The first time I saw Ellie Kammer’s Endometriosis (Volatility) I felt a physical jolt of recognition. A body appears weary, blood seeping from wounds unseen. Here was a portrait not of a person but of an illness. Here was endometriosis. Here, therefore, was me.
A life lived with endometriosis is a life spent fighting for help. While the disease affects roughly one in ten women, it is still drastically under-researched, underfunded and misunderstood. There is no known cause, there is no cure. Treatments are invasive, expensive, and only ever stop-gaps.
Kammer has regularly used her own body to tell the story of endometriosis on canvas. In this new exhibition she goes one step further, creating a private viewing room to watch laparoscopic vision from one of her own surgeries.
The film acts as a parallel to Kammer’s more traditionally created works hanging nearby. The subjects on canvas, becoming more and more segregated and bloodied, speak of physical devastation. But these smaller works also address the psychological effects of the illness. The disease, actively invading and smothering its host both mentally and physically, cruelly projects a contradictory appearance of being well.
Kammer lists Gottfried Helnwein as a strong influence on her practice, particularly his 1988 installation Selektion - Neunter November Nacht. The 100-metre wall of portraits is an unflinching reminder of Reichskristallnacht (Crystal Night), and an examination of the attitude behind the roots of the Holocaust.

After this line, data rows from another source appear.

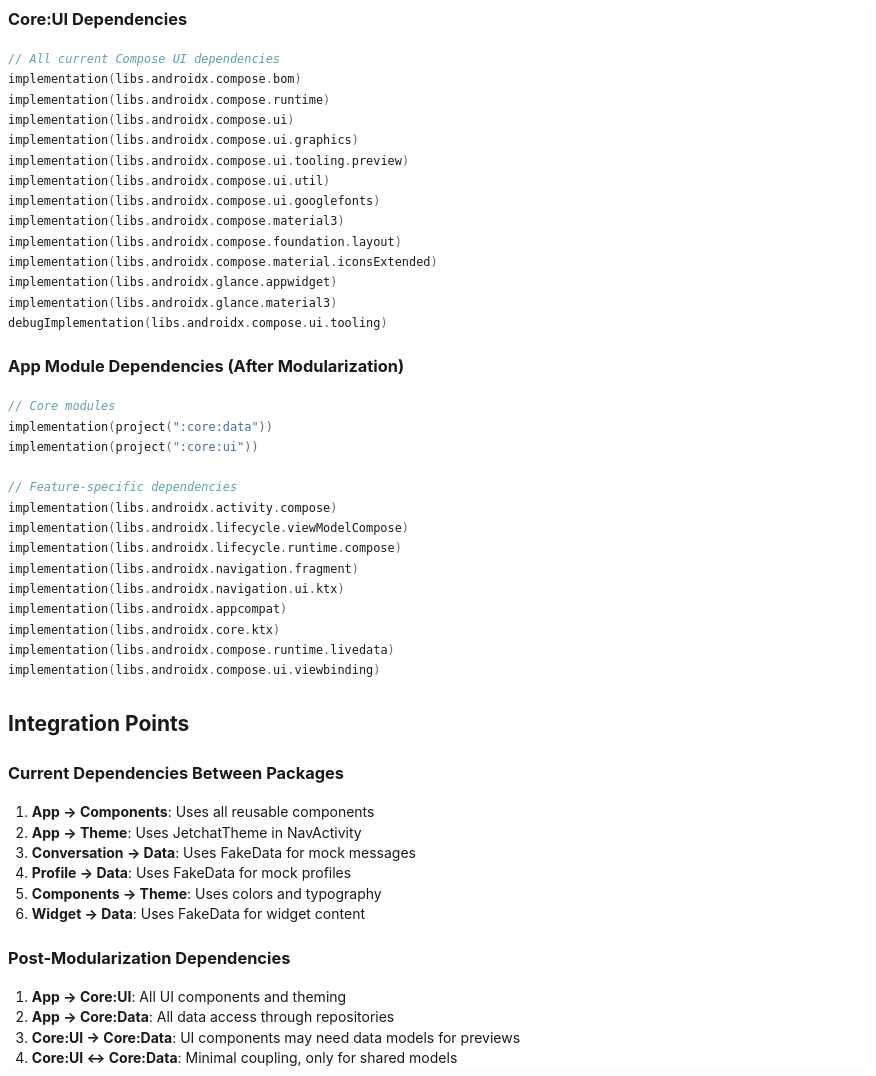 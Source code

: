 ### Core:UI Dependencies
```kotlin
// All current Compose UI dependencies
implementation(libs.androidx.compose.bom)
implementation(libs.androidx.compose.runtime)
implementation(libs.androidx.compose.ui)
implementation(libs.androidx.compose.ui.graphics)
implementation(libs.androidx.compose.ui.tooling.preview)
implementation(libs.androidx.compose.ui.util)
implementation(libs.androidx.compose.ui.googlefonts)
implementation(libs.androidx.compose.material3)
implementation(libs.androidx.compose.foundation.layout)
implementation(libs.androidx.compose.material.iconsExtended)
implementation(libs.androidx.glance.appwidget)
implementation(libs.androidx.glance.material3)
debugImplementation(libs.androidx.compose.ui.tooling)
```

### App Module Dependencies (After Modularization)
```kotlin
// Core modules
implementation(project(":core:data"))
implementation(project(":core:ui"))

// Feature-specific dependencies
implementation(libs.androidx.activity.compose)
implementation(libs.androidx.lifecycle.viewModelCompose)
implementation(libs.androidx.lifecycle.runtime.compose)
implementation(libs.androidx.navigation.fragment)
implementation(libs.androidx.navigation.ui.ktx)
implementation(libs.androidx.appcompat)
implementation(libs.androidx.core.ktx)
implementation(libs.androidx.compose.runtime.livedata)
implementation(libs.androidx.compose.ui.viewbinding)
```

## Integration Points

### Current Dependencies Between Packages
1. **App → Components**: Uses all reusable components
2. **App → Theme**: Uses JetchatTheme in NavActivity
3. **Conversation → Data**: Uses FakeData for mock messages
4. **Profile → Data**: Uses FakeData for mock profiles
5. **Components → Theme**: Uses colors and typography
6. **Widget → Data**: Uses FakeData for widget content

### Post-Modularization Dependencies
1. **App → Core:UI**: All UI components and theming
2. **App → Core:Data**: All data access through repositories
3. **Core:UI → Core:Data**: UI components may need data models for previews
4. **Core:UI ↔ Core:Data**: Minimal coupling, only for shared models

The effect of this work on Kammer is clear: a dogged ambition to bring acts of repression out into the public eye. Kammer’s works, also often large in scale, act as evidence not only of endometriosis itself but of discrimination against women more broadly – depicting our loss of agency and autonomy, in both sickness and in health.

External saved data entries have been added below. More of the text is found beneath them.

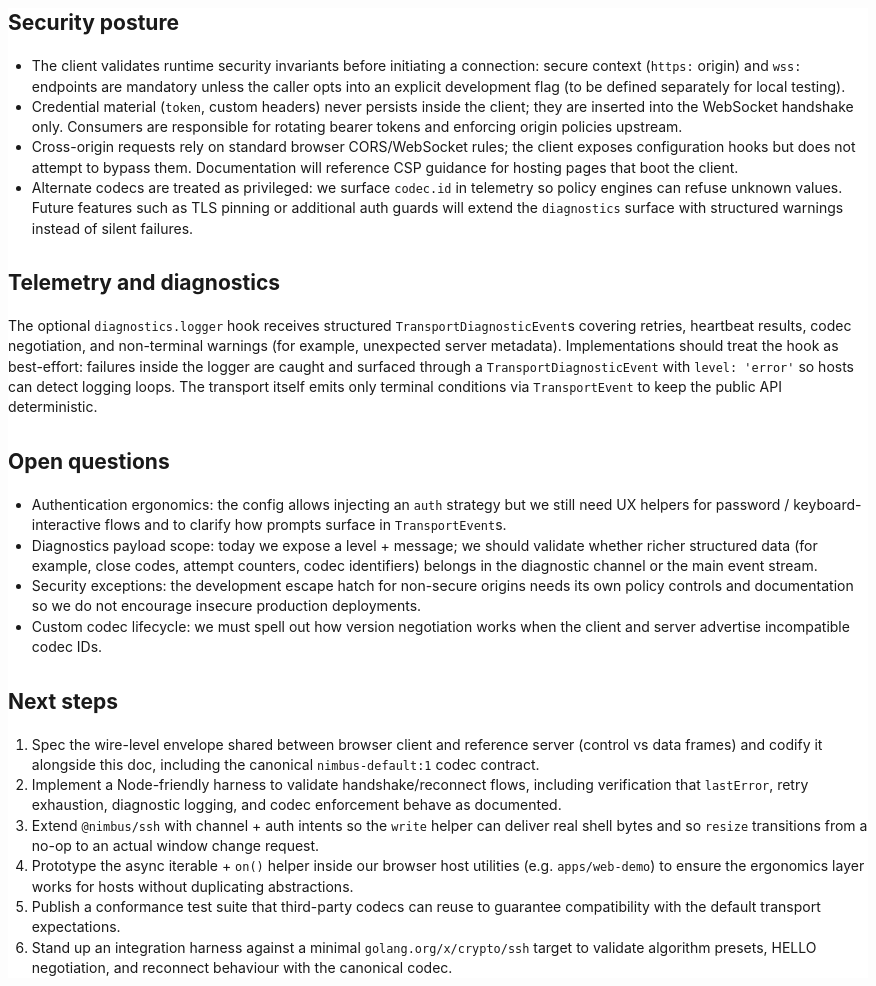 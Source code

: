 ## Security posture
- The client validates runtime security invariants before initiating a connection: secure context (`https:` origin) and `wss:` endpoints are mandatory unless the caller opts into an explicit development flag (to be defined separately for local testing).
- Credential material (`token`, custom headers) never persists inside the client; they are inserted into the WebSocket handshake only. Consumers are responsible for rotating bearer tokens and enforcing origin policies upstream.
- Cross-origin requests rely on standard browser CORS/WebSocket rules; the client exposes configuration hooks but does not attempt to bypass them. Documentation will reference CSP guidance for hosting pages that boot the client.
- Alternate codecs are treated as privileged: we surface `codec.id` in telemetry so policy engines can refuse unknown values. Future features such as TLS pinning or additional auth guards will extend the `diagnostics` surface with structured warnings instead of silent failures.

## Telemetry and diagnostics
The optional `diagnostics.logger` hook receives structured `TransportDiagnosticEvent`s covering retries, heartbeat results, codec negotiation, and non-terminal warnings (for example, unexpected server metadata). Implementations should treat the hook as best-effort: failures inside the logger are caught and surfaced through a `TransportDiagnosticEvent` with `level: 'error'` so hosts can detect logging loops. The transport itself emits only terminal conditions via `TransportEvent` to keep the public API deterministic.

## Open questions
- Authentication ergonomics: the config allows injecting an `auth` strategy but we still need UX helpers for password / keyboard-interactive flows and to clarify how prompts surface in `TransportEvent`s.
- Diagnostics payload scope: today we expose a level + message; we should validate whether richer structured data (for example, close codes, attempt counters, codec identifiers) belongs in the diagnostic channel or the main event stream.
- Security exceptions: the development escape hatch for non-secure origins needs its own policy controls and documentation so we do not encourage insecure production deployments.
- Custom codec lifecycle: we must spell out how version negotiation works when the client and server advertise incompatible codec IDs.

## Next steps
1. Spec the wire-level envelope shared between browser client and reference server (control vs data frames) and codify it alongside this doc, including the canonical `nimbus-default:1` codec contract.
2. Implement a Node-friendly harness to validate handshake/reconnect flows, including verification that `lastError`, retry exhaustion, diagnostic logging, and codec enforcement behave as documented.
3. Extend `@nimbus/ssh` with channel + auth intents so the `write` helper can deliver real shell bytes and so `resize` transitions from a no-op to an actual window change request.
4. Prototype the async iterable + `on()` helper inside our browser host utilities (e.g. `apps/web-demo`) to ensure the ergonomics layer works for hosts without duplicating abstractions.
5. Publish a conformance test suite that third-party codecs can reuse to guarantee compatibility with the default transport expectations.
6. Stand up an integration harness against a minimal `golang.org/x/crypto/ssh` target to validate algorithm presets, HELLO negotiation, and reconnect behaviour with the canonical codec.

Kammer’s exploration of endometriosis is evocative and political, and never more so than in The Host. The blood – circling through our bodies, scarring organs and damaging nerves – stains our sheets and our psyche. We garner the strength to leave our beds to seek help, but as our symptoms and pain are dismissed and ignored, the blood continues to follow us everywhere.
The Host, 2018
Ellie Kammer's Endometriosis (Imponderable) depicts a woman in repose. She lies on her back, legs bent and angled to the left, bathed in golden light. Only the barest sliver of her profile is visible. In lieu of regarding her face, our eye is drawn to the landscape of her body: the dark shadow that falls from thigh to pudendum, the delicate tufts of pubic hair, the organic swell of her breasts. It could be a peaceful image — were it not for the erratic rivulets of blood that mark her stomach and thighs. This painting, and all the paintings in NESCIENCE, can be understood as a provocation: they externalise the inner suffering of women, bringing to light a disease that, although rarely spoken about, effects one
in ten women.
Kammer peoples her work with poignant bodies rather than model ones: fleshy and blunt, with breasts, bellies and thighs that have a palpable weight. Subtly visible beneath the skin are bluish rivers of veins. These bodies are imperfect. Vulnerable. In them, we see Kammer's devotion to recording in unflinching detail the experience of endometriosis. These paintings are pain, made flesh.
Kammer paints in an almost sculptural way, manipulating the oils in short, dabbed marks or intuitive, arabesque curves. The vocabulary of her palette catches the light: butter-cream, rose madder, sienna, salmon red, the odd insinuating purple. Even her blues are light-filled. In each portrait, the eye is drawn to the blood. Rendered in viscous dabs and smears, the use of startling red and thick, soupy blacks serve as a reminder of the harsh reality of her disease.
At the heart of the exhibition are two self-portraits, resonant with troubling beauty. In both paintings, Kammer turns her face away from the viewer; in both paintings her eyes are closed. She paints herself not nude in the classical sense, but naked: exposed, vulnerable. Observe the thickly applied, suggestively broken paintwork, the intimately unfinished finish — this is self-preservation through expression. 'Distorted perspective', wrote photographer Grete Stern, 'will always give the effect of insecurity.' These portraits are both an expression of Kammer's insecurities and a gesture towards resolving them: the artist regards her own body, and perhaps, through the act of painting, arrives at a place of peace.